História: Cruz do Patrão foi removida

Compartilhe nas redes sociais…

“O nome indica patrão-mor, mestre de barco. Trata-se de uma pesada e alta coluna dórica,  espessa, de alvenaria: são seis metros de altura e dois metros de diâmetro. Em cima, uma cruz de pedra com as iniciais INRI (Jesus Nazareno Rex Iudeo). A cruz originária era de madeira”. É assim que o historiador Rubem Franca (1923-2019) descreve a Cruz do Patrão no seu imperdível livro Monumentos do Recife, publicado no século passado.
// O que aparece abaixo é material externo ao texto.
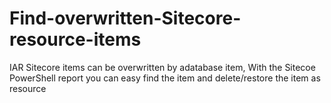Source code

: # Find-overwritten-Sitecore-resource-items
IAR Sitecore items can be overwritten by adatabase item, With the Sitecoe PowerShell report you can easy find the item and delete/restore the item as resource
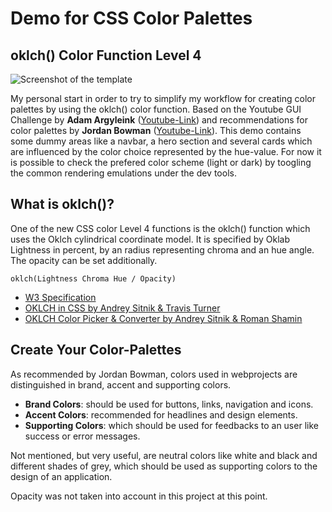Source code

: 
# Demo for CSS Color Palettes

## oklch() Color Function Level 4

![Screenshot of the template](http://www.john-webservices.de/bilder/oklch-app.jpg)

My personal start in order to try to simplify my workflow for creating color palettes by using the oklch() color function. Based on the Youtube GUI Challenge by **Adam Argyleink** ([Youtube-Link](https://www.youtube.com/watch?v=6aCsAMgwnjE)) and recommendations for color palettes by **Jordan Bowman** ([Youtube-Link](https://www.youtube.com/watch?v=yYwEnLYT55c)). This demo contains some dummy areas like a navbar, a hero section and several cards which are influenced by the color choice represented by the hue-value.
For now it is possible to check the prefered color scheme (light or dark) by toogling the common rendering emulations under the dev tools.





## What is oklch()?

One of the new CSS color Level 4 functions is the oklch() function which uses the Oklch cylindrical coordinate model. It is specified by Oklab Lightness in percent, by an radius representing chroma and an hue angle. The opacity can be set additionally.

`oklch(Lightness Chroma Hue / Opacity)`

- [W3 Specification](https://www.w3.org/TR/css-color-4/#funcdef-oklch)
- [OKLCH in CSS by Andrey Sitnik & Travis Turner](https://evilmartians.com/chronicles/oklch-in-css-why-quit-rgb-hsl)
- [OKLCH Color Picker & Converter by Andrey Sitnik & Roman Shamin](https://oklch.com/#70,0.1,340,100)


## Create Your Color-Palettes

As recommended by Jordan Bowman, colors used in webprojects are distinguished in brand, accent and supporting colors.

- **Brand Colors**: should be used for buttons, links, navigation and icons.
- **Accent Colors**: recommended for headlines and design elements.
- **Supporting Colors**: which should be used for feedbacks to an user like success or error messages.

Not mentioned, but very useful, are neutral colors like white and black and different shades of grey, which should be used as supporting colors to the design of an application.

Opacity was not taken into account in this project at this point.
Informa que a Cruz do Patrão é um dos monumentos mais antigos da Capital, datado do século 16, segundo alguns autores. “Atualmente, entre depósitos de petróleo, a Cruz do Patrão era marco para balizamento à navegação de navios que entravam no porto (do Recife)”, diz no livro datado de 1977.À época, ainda havia um parque de tancagem naquela área, que depois seria transferido para o Complexo Industrial Portuário de Suape. Segundo Franklin Távora, a Cruz do Patrão “tem, ao norte, o Forte do Buraco (em ruínas).  E ao sul, a Fortaleza do Brum, aí plantado pelo gênio batavo”. Os dois autores lembram mitos que rondam a Cruz, que tem fama de “local mal assombrado”, conforme Franca. Távora  recorda que quem passasse perto dela à noite “ouvia gemidos angustiosos”, “almas penadas” ou “seria perseguido por infernais espíritos”.

Talvez seja por isso que a Cruz do Patrão seja tão esquecida. Dificilmente ela é incluída nos roteiros turísticos, a não ser aqueles dedicados a fantasmas e assombrações. E também não tem do poder público o cuidado que merece, por ser um bem histórico. Agora, surge mais uma novidade sobre o monumento, que teria sido retirado de um local para outro, há mais ou menos meio século.  Um verdadeiro “transplante”. Quem conta é Denaldo Coelho, Coordenador dos grupos Preservar Pernambuco e Bora Preservar. Provavelmente uma história que dará o que falar. Em texto recentemente publicado nas redes sociais dos dois grupos, o engenheiro  fala porque ela surgiu e o motivo pelo qual teria sido transplantada nos anos 70 do século passado:

Em virtude da dificuldade das embarcações adentrarem à Barra do porto natural – pois havia uma estreita passagem pelos arrecifes, onde vez por outra fazia uma nau soçobrar, a Cruz do Patrão era utilizada no balizamento que se dava pelo alinhamento da visão do condutor no barco com a coluna da Cruz e a Igreja de Santo Amaro das  Salinas, cuja lateral dá para a Praça Abreu e Lima. O nome da Cruz vem justamente  do mestre do barco, chamado de Patrão, que seria o marinheiro encarregado do governo de uma embarcação.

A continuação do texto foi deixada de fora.